Population Control Advocate Jeffrey Sachs Attacks Trump Administration at Vatican Gathering

Speaking at a Pontifical Academy of Social Sciences event, Sachs claimed the U.S. is operating with ‘thuggery’ and ‘complete lawlessness,’ and warned President Trump’s re-election would be ‘absolutely dangerous.’

(photo: YouTube screenshot)

The American economist Jeffrey Sachs has used the Vatican’s Pontifical Academy of Social Sciences to launch a scathing attack on the Trump administration, accusing it of threatening multilateralism by bullying other nations and saying President Trump’s possible re-election in November would be “absolutely dangerous.”

Sachs, a regular participant at the academy and a papal adviser on sustainable development despite his support for population control, told delegates at the Vatican conference on fostering new economic forms of solidarity that the Trump administration is operating with “complete lawlessness,” blocking “every multilateral initiative” since 2017.

To the visible delight of Bishop Marcelo Sanchez Sorondo, chancellor of the Pontifical Academy of Sciences, who was seated next to him, Sachs said multilateralism is not under threat per se in most of the world, but it is “under threat because of the United States.”

The chief architect of the U.N.’s Sustainable Development Goals and a strong supporter of Democratic presidential candidate Bernie Sanders, who wrote the foreword to Sachs’ 2017 book Building the New American Economy: Smart, Fair, and Sustainable, Sachs told the delegates that the U.S. used to be “the predominant economic and technological power for decades” but added this was “no longer the case.”

He argued that to maintain the historical primacy of the United States on the world stage, the Trump administration has bullied other nations into supporting its policies using economic and political means. “It’s pure politics top to bottom which has nothing to do with anything meritorious other than the idea of temporary advantage in some geopolitical contests and contexts,” he said.

The United States’ unilateral actions are “thuggery, a complete violation of every international rule,” he continued in an extraordinary outburst, adding: “This is truly what we are facing. I’m sorry to say it, it's my country and I’m not very happy to say it, but it’s an imperial power in decline and it’s a dangerous country right now and it will be absolutely dangerous if Trump wins re-election.”

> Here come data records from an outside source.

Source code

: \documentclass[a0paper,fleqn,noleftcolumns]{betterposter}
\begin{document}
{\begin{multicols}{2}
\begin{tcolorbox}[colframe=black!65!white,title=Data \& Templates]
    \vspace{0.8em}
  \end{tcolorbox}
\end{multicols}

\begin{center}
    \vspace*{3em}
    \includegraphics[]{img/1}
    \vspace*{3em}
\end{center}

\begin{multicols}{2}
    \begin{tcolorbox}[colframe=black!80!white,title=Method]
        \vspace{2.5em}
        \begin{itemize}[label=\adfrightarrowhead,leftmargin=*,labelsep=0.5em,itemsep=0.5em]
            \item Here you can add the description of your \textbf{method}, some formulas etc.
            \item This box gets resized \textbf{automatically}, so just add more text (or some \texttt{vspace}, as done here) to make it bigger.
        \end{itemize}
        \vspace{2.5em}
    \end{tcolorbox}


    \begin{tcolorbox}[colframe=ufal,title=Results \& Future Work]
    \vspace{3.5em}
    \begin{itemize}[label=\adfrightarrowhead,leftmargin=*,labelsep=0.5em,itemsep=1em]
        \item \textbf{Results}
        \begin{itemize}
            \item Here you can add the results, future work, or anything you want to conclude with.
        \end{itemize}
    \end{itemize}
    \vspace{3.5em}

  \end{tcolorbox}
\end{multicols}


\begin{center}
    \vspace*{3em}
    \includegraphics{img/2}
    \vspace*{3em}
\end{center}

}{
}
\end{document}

Sachs, who has also been allied with radical pro-abortion billionaire George Soros and works with the ardently pro-contraception Bill and Melinda Gates Foundation, went on to criticize the U.S. for “dismantling the international system” and urged those running global institutions not to be “cowed by bullying” by the current administration, and what he called “relentless US daily pressure on multilateralism.”

Although the pontifical academy has hosted many political figures in the past including President Trump’s former strategist Steve Bannon in 2014 and Sanders in 2016, Sachs’ words were unusually partisan for the academy, which normally eschews such politically charged speeches in favor of more academic reflections.

The other interventions, including from Spain’s socialist deputy prime minister and France’s finance minister, were slanted toward a leftist or globalist perspective, but mostly avoided partisan politics. Instead they dwelled on how to grow a green economy to combat climate change, reform capitalism to make it more equitable, and to restore the ethical foundations of economics.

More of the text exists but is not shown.